Consider what this change will mean. If the telcos tear down copper in towns then customers will lose the option to buy DSL. While cable modems have clobbered DSL in the market there are still between 15% and 25% of broadband customers on DSL in most markets. DSL, while slower, also offers lower cost broadband options which many customers find attractive.

I don’t envision AT&T and Verizon tearing down huge amounts of copper in towns immediately. But there are plenty of neighborhoods where the copper is dreadful and the telcos can now walk away from that copper without offering an alternative to customers. This will give the cable companies a true monopoly in towns or neighborhoods where the copper is removed. Customers losing low-cost DSL will face a price increase if they want to keep broadband.

The rural areas are a different story. In most of rural America the copper network is used to deliver telephone service and there are still a lot of rural customers buying telephone service. You might think that people can just change to cellular service if they lose their landlines, but it’s not that simple. There are still plenty of rural places that have copper telephone service where there is no good cellular service. And there are a lot more places where the cellular service is too weak to work indoors and customers need to go outside to find the cellular sweet spots (something we all remember doing in airports a decade ago).

Of a bigger concern in rural areas will be losing access to 911. A lot of homes still keep landlines just for the 911 capabilities. Under the old rules the carriers had to demonstrate that customers would still have access to reliable 911, but it seems the carriers can now walk away without worrying about this.

The FCC seems to have accepted the big telcos arguments completely. For instance, Chairman Pai cited a big telco argument that carriers could save $40 to $50 per home per year by eliminating copper. That may be a real number, but the revenue from somebody buying voice service on copper is far greater than the savings. It seems clear that the big telcos want to eliminate what’s left of their rural work force and get out of the residential business.

This is a change that has been inevitable for years. The copper networks are deteriorating due to age and due even more to neglect. But the last FCC rules forced the telcos to work to find an alternative to copper for customers. Since AT&T and Verizon are cellular companies this largely meant guaranteeing adequate access to cellular service – and that meant beefing up the rural cellular networks where there aren’t a lot of customers. But without the functional equivalency requirement it’s unlikely that the carriers will beef up cellular service in the most remote rural places. And that means that many homes will go dark for voice.
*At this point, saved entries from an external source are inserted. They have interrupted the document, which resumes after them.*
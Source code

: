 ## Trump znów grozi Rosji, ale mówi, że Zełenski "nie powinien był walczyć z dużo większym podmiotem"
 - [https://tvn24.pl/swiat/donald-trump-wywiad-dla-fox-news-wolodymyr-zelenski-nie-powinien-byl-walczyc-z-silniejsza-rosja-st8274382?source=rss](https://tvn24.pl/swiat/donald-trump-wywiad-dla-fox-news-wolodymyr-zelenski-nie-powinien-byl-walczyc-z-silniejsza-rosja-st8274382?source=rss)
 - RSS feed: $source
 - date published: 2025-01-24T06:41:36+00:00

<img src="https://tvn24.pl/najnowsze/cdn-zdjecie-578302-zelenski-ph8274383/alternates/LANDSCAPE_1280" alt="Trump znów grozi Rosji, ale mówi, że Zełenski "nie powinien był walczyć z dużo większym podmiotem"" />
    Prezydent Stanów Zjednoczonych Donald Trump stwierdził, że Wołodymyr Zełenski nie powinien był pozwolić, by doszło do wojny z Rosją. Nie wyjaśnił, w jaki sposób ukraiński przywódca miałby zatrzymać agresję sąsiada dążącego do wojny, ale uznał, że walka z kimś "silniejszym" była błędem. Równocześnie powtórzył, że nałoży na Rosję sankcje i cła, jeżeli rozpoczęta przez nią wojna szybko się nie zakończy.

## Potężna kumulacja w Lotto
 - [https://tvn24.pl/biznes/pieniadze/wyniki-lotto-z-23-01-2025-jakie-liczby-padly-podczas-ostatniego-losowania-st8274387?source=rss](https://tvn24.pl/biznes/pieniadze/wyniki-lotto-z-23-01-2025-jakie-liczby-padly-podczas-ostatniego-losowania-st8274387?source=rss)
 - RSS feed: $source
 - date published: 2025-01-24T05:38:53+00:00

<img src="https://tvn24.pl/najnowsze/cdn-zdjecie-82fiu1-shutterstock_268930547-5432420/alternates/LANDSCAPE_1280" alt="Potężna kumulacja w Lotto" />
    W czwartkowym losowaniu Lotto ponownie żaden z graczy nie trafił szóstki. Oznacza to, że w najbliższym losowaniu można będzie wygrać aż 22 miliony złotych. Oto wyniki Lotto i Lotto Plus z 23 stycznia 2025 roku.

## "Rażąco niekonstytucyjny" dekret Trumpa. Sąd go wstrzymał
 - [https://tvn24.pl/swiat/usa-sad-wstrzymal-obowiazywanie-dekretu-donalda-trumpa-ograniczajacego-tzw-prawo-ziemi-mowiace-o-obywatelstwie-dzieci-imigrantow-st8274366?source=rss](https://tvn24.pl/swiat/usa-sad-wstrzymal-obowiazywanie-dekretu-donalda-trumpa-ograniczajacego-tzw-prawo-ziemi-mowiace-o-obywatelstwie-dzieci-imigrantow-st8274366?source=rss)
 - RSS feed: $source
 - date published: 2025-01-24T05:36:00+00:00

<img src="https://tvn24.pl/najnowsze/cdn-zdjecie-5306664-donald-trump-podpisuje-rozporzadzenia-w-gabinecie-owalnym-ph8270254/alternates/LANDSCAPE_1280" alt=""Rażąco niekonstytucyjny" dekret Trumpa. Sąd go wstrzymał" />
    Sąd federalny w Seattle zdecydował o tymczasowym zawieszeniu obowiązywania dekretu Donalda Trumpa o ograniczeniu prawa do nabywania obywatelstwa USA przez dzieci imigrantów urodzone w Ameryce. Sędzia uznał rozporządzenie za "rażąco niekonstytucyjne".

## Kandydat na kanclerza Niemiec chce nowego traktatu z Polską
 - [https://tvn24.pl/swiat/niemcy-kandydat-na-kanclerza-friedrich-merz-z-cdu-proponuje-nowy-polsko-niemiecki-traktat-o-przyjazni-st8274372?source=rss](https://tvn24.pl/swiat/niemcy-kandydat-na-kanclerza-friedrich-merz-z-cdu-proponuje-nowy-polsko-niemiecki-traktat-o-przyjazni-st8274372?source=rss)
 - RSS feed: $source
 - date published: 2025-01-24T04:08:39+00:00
This same ruling applies to other telcos, but I don’t think there will be any rush to tear down copper in the same manner as AT&T and Verizon. Telcos like Frontier and Windstream still rely heavily on their copper networks and don’t have a cellular product to replace landlines. And I don’t know any smaller telcos that would walk away from customers without first providing an alternative service.

It’s hard to think that the FCC is embracing a policy that will leave some households with no voice option. The FCC is purposefully turning a blind eye to the issue, but anybody who knows rural America knows this will happen. There are still a lot of rural places where copper is the only communications option today. Our regulators once prided themselves on the fact that we brought telephone service to every place that had electricity. We had a communications network that was the envy of the world, and connecting everybody was a huge boon to the economy. We could still keep those same universal service policies for cellular service if we had the will to do so. But this FCC clearly sides with the big carriers over the public and they are not going to impose any rules that the big telcos and cable companies don’t want.